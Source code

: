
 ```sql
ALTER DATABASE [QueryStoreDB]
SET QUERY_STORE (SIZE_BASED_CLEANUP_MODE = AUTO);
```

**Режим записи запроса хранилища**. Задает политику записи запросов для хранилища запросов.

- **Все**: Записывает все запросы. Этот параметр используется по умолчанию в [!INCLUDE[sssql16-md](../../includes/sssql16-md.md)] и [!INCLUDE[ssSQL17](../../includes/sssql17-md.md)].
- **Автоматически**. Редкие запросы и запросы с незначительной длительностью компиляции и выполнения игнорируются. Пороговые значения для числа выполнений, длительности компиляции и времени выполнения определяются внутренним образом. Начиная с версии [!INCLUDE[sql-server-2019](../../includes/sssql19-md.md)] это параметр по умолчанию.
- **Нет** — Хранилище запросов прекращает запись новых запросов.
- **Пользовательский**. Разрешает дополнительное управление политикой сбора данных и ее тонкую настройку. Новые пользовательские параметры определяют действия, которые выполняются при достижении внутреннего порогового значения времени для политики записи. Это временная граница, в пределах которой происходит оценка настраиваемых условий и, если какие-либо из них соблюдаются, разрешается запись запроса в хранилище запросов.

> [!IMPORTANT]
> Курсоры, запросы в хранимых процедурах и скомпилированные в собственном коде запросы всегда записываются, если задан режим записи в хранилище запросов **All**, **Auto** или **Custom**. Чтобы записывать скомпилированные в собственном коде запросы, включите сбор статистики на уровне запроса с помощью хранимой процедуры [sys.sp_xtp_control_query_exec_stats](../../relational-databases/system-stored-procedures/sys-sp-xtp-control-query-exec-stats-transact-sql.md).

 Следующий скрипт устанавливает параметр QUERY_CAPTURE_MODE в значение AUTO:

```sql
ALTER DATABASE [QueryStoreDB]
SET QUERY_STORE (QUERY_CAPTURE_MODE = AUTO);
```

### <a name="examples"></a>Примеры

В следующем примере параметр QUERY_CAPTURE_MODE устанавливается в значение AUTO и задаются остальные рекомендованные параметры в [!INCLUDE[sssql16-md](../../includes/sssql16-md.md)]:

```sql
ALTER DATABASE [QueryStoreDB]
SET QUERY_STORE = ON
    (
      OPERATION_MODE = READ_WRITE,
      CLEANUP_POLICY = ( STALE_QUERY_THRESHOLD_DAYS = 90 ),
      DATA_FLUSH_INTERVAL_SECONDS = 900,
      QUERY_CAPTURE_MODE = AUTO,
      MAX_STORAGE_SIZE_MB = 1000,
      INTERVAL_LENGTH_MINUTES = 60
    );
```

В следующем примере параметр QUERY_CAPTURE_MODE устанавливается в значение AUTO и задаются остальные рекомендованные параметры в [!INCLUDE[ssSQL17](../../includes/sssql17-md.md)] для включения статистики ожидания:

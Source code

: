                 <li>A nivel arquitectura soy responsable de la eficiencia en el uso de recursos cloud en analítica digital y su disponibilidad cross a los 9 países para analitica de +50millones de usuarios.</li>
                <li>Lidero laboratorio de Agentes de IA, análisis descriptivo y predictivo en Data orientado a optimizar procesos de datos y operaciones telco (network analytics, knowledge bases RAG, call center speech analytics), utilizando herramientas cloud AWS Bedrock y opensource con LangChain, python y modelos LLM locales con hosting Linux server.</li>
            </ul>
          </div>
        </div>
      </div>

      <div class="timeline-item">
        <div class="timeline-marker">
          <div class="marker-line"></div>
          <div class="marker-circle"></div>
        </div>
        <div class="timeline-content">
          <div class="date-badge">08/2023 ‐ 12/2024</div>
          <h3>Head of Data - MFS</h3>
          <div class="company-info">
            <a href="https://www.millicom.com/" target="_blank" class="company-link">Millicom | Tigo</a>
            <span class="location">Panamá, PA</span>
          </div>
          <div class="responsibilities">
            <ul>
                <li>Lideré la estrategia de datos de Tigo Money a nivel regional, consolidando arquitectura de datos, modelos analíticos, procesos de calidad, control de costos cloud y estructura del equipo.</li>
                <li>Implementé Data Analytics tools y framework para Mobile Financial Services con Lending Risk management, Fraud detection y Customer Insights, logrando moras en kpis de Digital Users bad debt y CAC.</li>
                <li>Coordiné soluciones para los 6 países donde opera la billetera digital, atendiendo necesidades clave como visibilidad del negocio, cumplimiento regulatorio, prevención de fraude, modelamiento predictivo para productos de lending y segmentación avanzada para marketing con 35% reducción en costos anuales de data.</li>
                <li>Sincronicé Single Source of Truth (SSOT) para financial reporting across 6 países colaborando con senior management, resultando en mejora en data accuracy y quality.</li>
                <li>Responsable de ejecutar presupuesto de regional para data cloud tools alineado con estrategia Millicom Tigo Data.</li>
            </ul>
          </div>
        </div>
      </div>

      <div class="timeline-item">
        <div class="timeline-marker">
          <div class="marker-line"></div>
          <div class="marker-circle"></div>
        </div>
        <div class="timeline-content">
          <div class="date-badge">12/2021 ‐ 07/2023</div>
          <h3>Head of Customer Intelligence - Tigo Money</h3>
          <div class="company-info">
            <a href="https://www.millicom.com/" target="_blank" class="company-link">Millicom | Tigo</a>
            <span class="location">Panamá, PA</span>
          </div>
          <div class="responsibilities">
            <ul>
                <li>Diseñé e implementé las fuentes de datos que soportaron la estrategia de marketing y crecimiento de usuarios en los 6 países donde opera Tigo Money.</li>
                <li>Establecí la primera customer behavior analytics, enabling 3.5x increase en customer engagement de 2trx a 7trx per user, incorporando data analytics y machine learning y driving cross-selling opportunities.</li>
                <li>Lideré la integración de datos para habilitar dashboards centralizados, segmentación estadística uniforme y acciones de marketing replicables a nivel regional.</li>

==================================================

§ TASK TO COMPLETE
Retype every entry exactly.

§ RESULT OF THE TASK
Source code

:
 ```sql
ALTER DATABASE [QueryStoreDB]
SET QUERY_STORE (SIZE_BASED_CLEANUP_MODE = AUTO);
```

**Режим записи запроса хранилища**. Задает политику записи запросов для хранилища запросов.

- **Все**: Записывает все запросы. Этот параметр используется по умолчанию в [!INCLUDE[sssql16-md](../../includes/sssql16-md.md)] и [!INCLUDE[ssSQL17](../../includes/sssql17-md.md)].
- **Автоматически**. Редкие запросы и запросы с незначительной длительностью компиляции и выполнения игнорируются. Пороговые значения для числа выполнений, длительности компиляции и времени выполнения определяются внутренним образом. Начиная с версии [!INCLUDE[sql-server-2019](../../includes/sssql19-md.md)] это параметр по умолчанию.
- **Нет** — Хранилище запросов прекращает запись новых запросов.
- **Пользовательский**. Разрешает дополнительное управление политикой сбора данных и ее тонкую настройку. Новые пользовательские параметры определяют действия, которые выполняются при достижении внутреннего порогового значения времени для политики записи. Это временная граница, в пределах которой происходит оценка настраиваемых условий и, если какие-либо из них соблюдаются, разрешается запись запроса в хранилище запросов.

> [!IMPORTANT]
> Курсоры, запросы в хранимых процедурах и скомпилированные в собственном коде запросы всегда записываются, если задан режим записи в хранилище запросов **All**, **Auto** или **Custom**. Чтобы записывать скомпилированные в собственном коде запросы, включите сбор статистики на уровне запроса с помощью хранимой процедуры [sys.sp_xtp_control_query_exec_stats](../../relational-databases/system-stored-procedures/sys-sp-xtp-control-query-exec-stats-transact-sql.md).

 Следующий скрипт устанавливает параметр QUERY_CAPTURE_MODE в значение AUTO:

```sql
ALTER DATABASE [QueryStoreDB]
SET QUERY_STORE (QUERY_CAPTURE_MODE = AUTO);
```

### <a name="examples"></a>Примеры

В следующем примере параметр QUERY_CAPTURE_MODE устанавливается в значение AUTO и задаются остальные рекомендованные параметры в [!INCLUDE[sssql16-md](../../includes/sssql16-md.md)]:

```sql
ALTER DATABASE [QueryStoreDB]
SET QUERY_STORE = ON
    (
      OPERATION_MODE = READ_WRITE,
      CLEANUP_POLICY = ( STALE_QUERY_THRESHOLD_DAYS = 90 ),
      DATA_FLUSH_INTERVAL_SECONDS = 900,
      QUERY_CAPTURE_MODE = AUTO,
      MAX_STORAGE_SIZE_MB = 1000,
      INTERVAL_LENGTH_MINUTES = 60
    );
```

В следующем примере параметр QUERY_CAPTURE_MODE устанавливается в значение AUTO и задаются остальные рекомендованные параметры в [!INCLUDE[ssSQL17](../../includes/sssql17-md.md)] для включения статистики ожидания:

Source code

:                 <li>A nivel arquitectura soy responsable de la eficiencia en el uso de recursos cloud en analítica digital y su disponibilidad cross a los 9 países para analitica de +50millones de usuarios.</li>
                <li>Lidero laboratorio de Agentes de IA, análisis descriptivo y predictivo en Data orientado a optimizar procesos de datos y operaciones telco (network analytics, knowledge bases RAG, call center speech analytics), utilizando herramientas cloud AWS Bedrock y opensource con LangChain, python y modelos LLM locales con hosting Linux server.</li>
            </ul>
          </div>
        </div>
      </div>

      <div class="timeline-item">
        <div class="timeline-marker">
          <div class="marker-line"></div>
          <div class="marker-circle"></div>
        </div>
        <div class="timeline-content">
          <div class="date-badge">08/2023 ‐ 12/2024</div>
          <h3>Head of Data - MFS</h3>
          <div class="company-info">
            <a href="https://www.millicom.com/" target="_blank" class="company-link">Millicom | Tigo</a>
            <span class="location">Panamá, PA</span>
          </div>
          <div class="responsibilities">
            <ul>
                <li>Lideré la estrategia de datos de Tigo Money a nivel regional, consolidando arquitectura de datos, modelos analíticos, procesos de calidad, control de costos cloud y estructura del equipo.</li>
                <li>Implementé Data Analytics tools y framework para Mobile Financial Services con Lending Risk management, Fraud detection y Customer Insights, logrando moras en kpis de Digital Users bad debt y CAC.</li>
                <li>Coordiné soluciones para los 6 países donde opera la billetera digital, atendiendo necesidades clave como visibilidad del negocio, cumplimiento regulatorio, prevención de fraude, modelamiento predictivo para productos de lending y segmentación avanzada para marketing con 35% reducción en costos anuales de data.</li>
                <li>Sincronicé Single Source of Truth (SSOT) para financial reporting across 6 países colaborando con senior management, resultando en mejora en data accuracy y quality.</li>
                <li>Responsable de ejecutar presupuesto de regional para data cloud tools alineado con estrategia Millicom Tigo Data.</li>
            </ul>
          </div>
        </div>
      </div>

      <div class="timeline-item">
        <div class="timeline-marker">
          <div class="marker-line"></div>
          <div class="marker-circle"></div>
        </div>
        <div class="timeline-content">
          <div class="date-badge">12/2021 ‐ 07/2023</div>
          <h3>Head of Customer Intelligence - Tigo Money</h3>
          <div class="company-info">
            <a href="https://www.millicom.com/" target="_blank" class="company-link">Millicom | Tigo</a>
            <span class="location">Panamá, PA</span>
          </div>
          <div class="responsibilities">
            <ul>
                <li>Diseñé e implementé las fuentes de datos que soportaron la estrategia de marketing y crecimiento de usuarios en los 6 países donde opera Tigo Money.</li>
                <li>Establecí la primera customer behavior analytics, enabling 3.5x increase en customer engagement de 2trx a 7trx per user, incorporando data analytics y machine learning y driving cross-selling opportunities.</li>
                <li>Lideré la integración de datos para habilitar dashboards centralizados, segmentación estadística uniforme y acciones de marketing replicables a nivel regional.</li>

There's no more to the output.